_PROBLEM_. Where the data below begins, start retyping exactly, and end on the line with "- **Create Order**: Accepts", which is included; no picture goes in.

Saved data entries
+===+

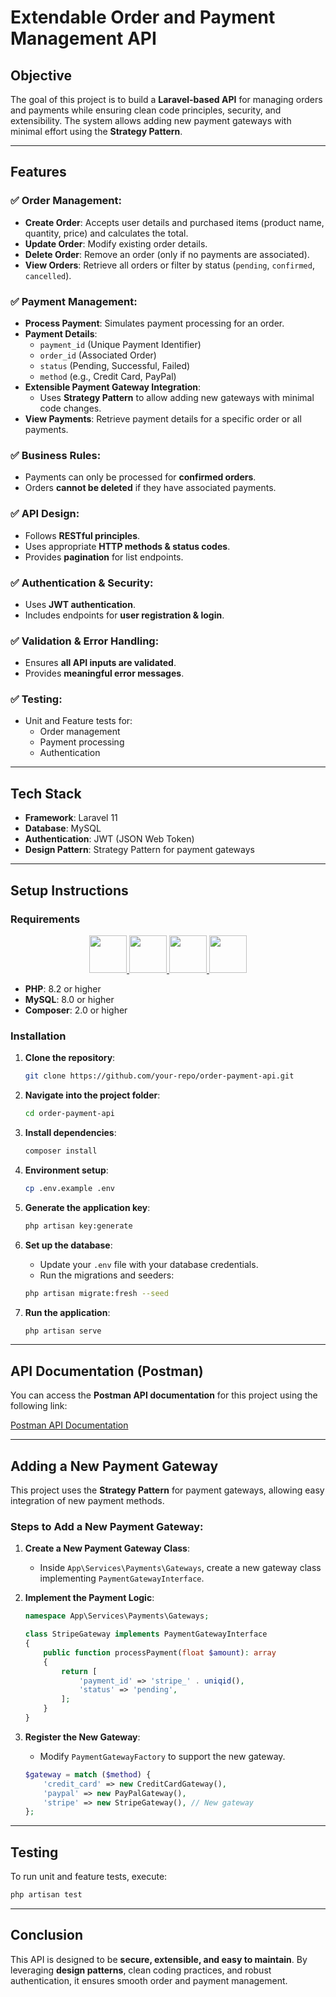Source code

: # Extendable Order and Payment Management API

## Objective
The goal of this project is to build a **Laravel-based API** for managing orders and payments while ensuring clean code principles, security, and extensibility. The system allows adding new payment gateways with minimal effort using the **Strategy Pattern**.

---

## Features

### ✅ Order Management:
- **Create Order**: Accepts user details and purchased items (product name, quantity, price) and calculates the total.
- **Update Order**: Modify existing order details.
- **Delete Order**: Remove an order (only if no payments are associated).
- **View Orders**: Retrieve all orders or filter by status (`pending`, `confirmed`, `cancelled`).

### ✅ Payment Management:
- **Process Payment**: Simulates payment processing for an order.
- **Payment Details**:
    - `payment_id` (Unique Payment Identifier)
    - `order_id` (Associated Order)
    - `status` (Pending, Successful, Failed)
    - `method` (e.g., Credit Card, PayPal)
- **Extensible Payment Gateway Integration**:
    - Uses **Strategy Pattern** to allow adding new gateways with minimal code changes.
- **View Payments**: Retrieve payment details for a specific order or all payments.

### ✅ Business Rules:
- Payments can only be processed for **confirmed orders**.
- Orders **cannot be deleted** if they have associated payments.

### ✅ API Design:
- Follows **RESTful principles**.
- Uses appropriate **HTTP methods & status codes**.
- Provides **pagination** for list endpoints.

### ✅ Authentication & Security:
- Uses **JWT authentication**.
- Includes endpoints for **user registration & login**.

### ✅ Validation & Error Handling:
- Ensures **all API inputs are validated**.
- Provides **meaningful error messages**.

### ✅ Testing:
- Unit and Feature tests for:
    - Order management
    - Payment processing
    - Authentication

---

## Tech Stack
- **Framework**: Laravel 11
- **Database**: MySQL
- **Authentication**: JWT (JSON Web Token)
- **Design Pattern**: Strategy Pattern for payment gateways

---

## Setup Instructions

### Requirements
<p align="center">
  <a href="https://www.php.net/">
    <img src="https://www.php.net/images/logos/new-php-logo.svg" height="60">
  </a>
  <a href="https://www.mysql.com/">
    <img src="https://www.mysql.com/common/logos/logo-mysql-170x115.png" height="60">
  </a>
  <a href="https://getcomposer.org/">
    <img src="https://getcomposer.org/img/logo-composer-transparent.png" height="60">
  </a>
  <a href="https://laravel.com/">
    <img src="https://raw.githubusercontent.com/laravel/art/master/logo-lockup/5%20SVG/2%20CMYK/1%20Full%20Color/laravel-logolockup-cmyk-red.svg" height="60">
  </a>
</p>

- **PHP**: 8.2 or higher
- **MySQL**: 8.0 or higher
- **Composer**: 2.0 or higher

### Installation

1. **Clone the repository**:
   ```bash
   git clone https://github.com/your-repo/order-payment-api.git
   ```

2. **Navigate into the project folder**:
   ```bash
   cd order-payment-api
   ```

3. **Install dependencies**:
   ```bash
   composer install
   ```

4. **Environment setup**:
   ```bash
   cp .env.example .env
   ```

5. **Generate the application key**:
   ```bash
   php artisan key:generate
   ```

6. **Set up the database**:
    - Update your `.env` file with your database credentials.
    - Run the migrations and seeders:
   ```bash
   php artisan migrate:fresh --seed
   ```

7. **Run the application**:
   ```bash
   php artisan serve
   ```

---

## API Documentation (Postman)

You can access the **Postman API documentation** for this project using the following link:

[Postman API Documentation](https://documenter.getpostman.com/view/43547209/2sB2cPjkTu)

---


## Adding a New Payment Gateway

This project uses the **Strategy Pattern** for payment gateways, allowing easy integration of new payment methods.

### Steps to Add a New Payment Gateway:
1. **Create a New Payment Gateway Class**:
    - Inside `App\Services\Payments\Gateways`, create a new gateway class implementing `PaymentGatewayInterface`.

2. **Implement the Payment Logic**:
   ```php
   namespace App\Services\Payments\Gateways;

   class StripeGateway implements PaymentGatewayInterface
   {
       public function processPayment(float $amount): array
       {
           return [
               'payment_id' => 'stripe_' . uniqid(),
               'status' => 'pending',
           ];
       }
   }
   ```

3. **Register the New Gateway**:
    - Modify `PaymentGatewayFactory` to support the new gateway.
   ```php
   $gateway = match ($method) {
       'credit_card' => new CreditCardGateway(),
       'paypal' => new PayPalGateway(),
       'stripe' => new StripeGateway(), // New gateway
   };
   ```

---

## Testing

To run unit and feature tests, execute:
```bash
php artisan test
```

---

## Conclusion
This API is designed to be **secure, extensible, and easy to maintain**. By leveraging **design patterns**, clean coding practices, and robust authentication, it ensures smooth order and payment management.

+===+

_ANSWER FOR THE TASK_.
Source code

: # Extendable Order and Payment Management API

## Objective
The goal of this project is to build a **Laravel-based API** for managing orders and payments while ensuring clean code principles, security, and extensibility. The system allows adding new payment gateways with minimal effort using the **Strategy Pattern**.

---

## Features

### ✅ Order Management:
- **Create Order**: Accepts user details and purchased items (product name, quantity, price) and calculates the total.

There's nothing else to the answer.